Hello,
I have some trouble with AutoLoader. Currently we use many diffrent source location on ADLS to read parquet files and write it to delta table using AutoLoader. Files in locations have the same schema.
Every things works fine untill we have to add new source location for existing table.

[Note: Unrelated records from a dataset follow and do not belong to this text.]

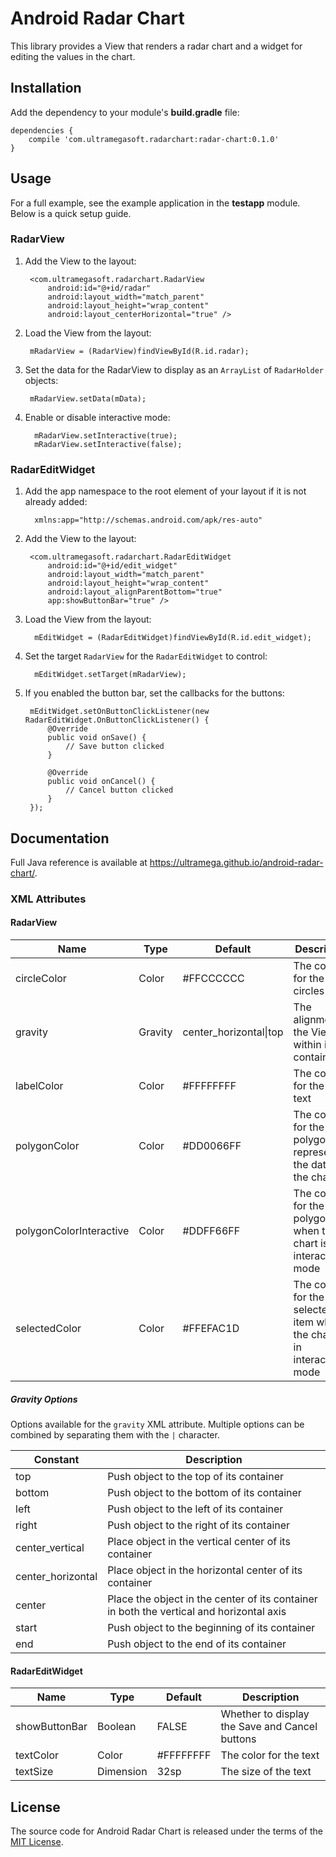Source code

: # Android Radar Chart

This library provides a View that renders a radar chart and a widget for editing the values in the chart.

## Installation

Add the dependency to your module's **build.gradle** file:

    dependencies {
        compile 'com.ultramegasoft.radarchart:radar-chart:0.1.0'
    }

## Usage

For a full example, see the example application in the **testapp** module. Below is a quick setup guide.

### RadarView

   1. Add the View to the layout:

           <com.ultramegasoft.radarchart.RadarView
               android:id="@+id/radar"
               android:layout_width="match_parent"
               android:layout_height="wrap_content"
               android:layout_centerHorizontal="true" />

   2. Load the View from the layout:

           mRadarView = (RadarView)findViewById(R.id.radar);

   3. Set the data for the RadarView to display as an `ArrayList` of `RadarHolder` objects:

           mRadarView.setData(mData);

   4. Enable or disable interactive mode:

            mRadarView.setInteractive(true);
            mRadarView.setInteractive(false);

### RadarEditWidget

   1. Add the app namespace to the root element of your layout if it is not already added:

            xmlns:app="http://schemas.android.com/apk/res-auto"

   2. Add the View to the layout:

           <com.ultramegasoft.radarchart.RadarEditWidget
               android:id="@+id/edit_widget"
               android:layout_width="match_parent"
               android:layout_height="wrap_content"
               android:layout_alignParentBottom="true"
               app:showButtonBar="true" />

   3. Load the View from the layout:

            mEditWidget = (RadarEditWidget)findViewById(R.id.edit_widget);

   4. Set the target `RadarView` for the `RadarEditWidget` to control:

            mEditWidget.setTarget(mRadarView);

   5. If you enabled the button bar, set the callbacks for the buttons:

           mEditWidget.setOnButtonClickListener(new RadarEditWidget.OnButtonClickListener() {
               @Override
               public void onSave() {
                   // Save button clicked
               }
   
               @Override
               public void onCancel() {
                   // Cancel button clicked
               }
           });

## Documentation

Full Java reference is available at https://ultramega.github.io/android-radar-chart/.

### XML Attributes

#### RadarView

| Name                    | Type    | Default                | Description                                                           |
|-------------------------|---------|------------------------|-----------------------------------------------------------------------|
| circleColor             | Color   | #FFCCCCCC              | The color for the circles                                             |
| gravity                 | Gravity | center_horizontal\|top | The alignment of the View within its container                        |
| labelColor              | Color   | #FFFFFFFF              | The color for the label text                                          |
| polygonColor            | Color   | #DD0066FF              | The color for the polygon representing the data in the chart          |
| polygonColorInteractive | Color   | #DDFF66FF              | The color for the polygon when the chart is in interactive mode       |
| selectedColor           | Color   | #FFEFAC1D              | The color for the selected item when the chart is in interactive mode |

##### Gravity Options

Options available for the `gravity` XML attribute. Multiple options can be combined by separating them with the `|` character.

| Constant          | Description                                                                              |
|-------------------|------------------------------------------------------------------------------------------|
| top               | Push object to the top of its container                                                  |
| bottom            | Push object to the bottom of its container                                               |
| left              | Push object to the left of its container                                                 |
| right             | Push object to the right of its container                                                |
| center_vertical   | Place object in the vertical center of its container                                     |
| center_horizontal | Place object in the horizontal center of its container                                   |
| center            | Place the object in the center of its container in both the vertical and horizontal axis |
| start             | Push object to the beginning of its container                                            |
| end               | Push object to the end of its container                                                  | 

#### RadarEditWidget

| Name          | Type      | Default   | Description                                    |
|---------------|-----------|-----------|------------------------------------------------|
| showButtonBar | Boolean   | FALSE     | Whether to display the Save and Cancel buttons |
| textColor     | Color     | #FFFFFFFF | The color for the text                         |
| textSize      | Dimension | 32sp      | The size of the text                           |

## License

The source code for Android Radar Chart is released under the terms of the [MIT License](http://sguidetti.mit-license.org/).
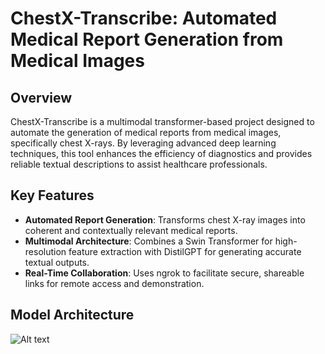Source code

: # ChestX-Transcribe: Automated Medical Report Generation from Medical Images

## Overview
ChestX-Transcribe is a multimodal transformer-based project designed to automate the generation of medical reports from medical images, specifically chest X-rays. By leveraging advanced deep learning techniques, this tool enhances the efficiency of diagnostics and provides reliable textual descriptions to assist healthcare professionals.

## Key Features
- **Automated Report Generation**: Transforms chest X-ray images into coherent and contextually relevant medical reports.
- **Multimodal Architecture**: Combines a Swin Transformer for high-resolution feature extraction with DistilGPT for generating accurate textual outputs.
- **Real-Time Collaboration**: Uses ngrok to facilitate secure, shareable links for remote access and demonstration.

## Model Architecture 

![Alt text](VisionLLM.png)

In this case the error has thrown:
There are [2] sources in the checkpoint offsets and now there are [3] sources requested by the query
Our implementation of AutoLoader:
CloudFile config:
cloudFile = {
"cloudFiles.usenotifications": False
, "cloudFiles.format": self.source_format
, "cloudFiles.schemaLocation": self.al_output_path_schema
, "cloudFiles.inferColumnTypes": True
, "cloudFiles.validateOptions": True
}
AutoLoader run:
df = self._al_readStream_from_paths()
df.writeStream\
.foreachBatch(lambda df, epoch_id: self._al_NAV_augment_base_stream(epoch_id, df))\
.option( "checkpointLocation", self.al_output_path_checkpoint )\
.option("mergeSchema", "true")\
.queryName(f'_process_{self.source_mnt}_{self.target_name}')\
.trigger(availableNow=True)\
.start().awaitTermination()
_al_readStream_from_paths definition:
def _al_readStream_from_paths(self) -> None:
list_of_paths = self._get_list_of_paths()
if list_of_paths == []:
df_single_path = self._al_readStream( source_path=self.source_path )
return df_single_path
else:
df_unioned = None
for path in list_of_paths:
df_single_path = self._al_readStream( source_path=path )
if df_unioned is None:
df_unioned = df_single_path
else:
df_unioned = df_unioned.union(df_single_path)
return df_unioned
_al_readStrem def:
def _al_readStream(self, source_path) -> DataFrame:
cloudFile = self._al_get_cloudFile_options()
df = spark.readStream\
.format("cloudFiles")\
.options(**cloudFile)\
.load(source_path)
return df
_al_NAV_augment_base_stream used in writeStream include augument of df such as adding linegae columns etc.
My question is how to add new source location in proper way that not cause "There are [2] sources in the checkpoint offsets and now there are [3] sources requested by the query".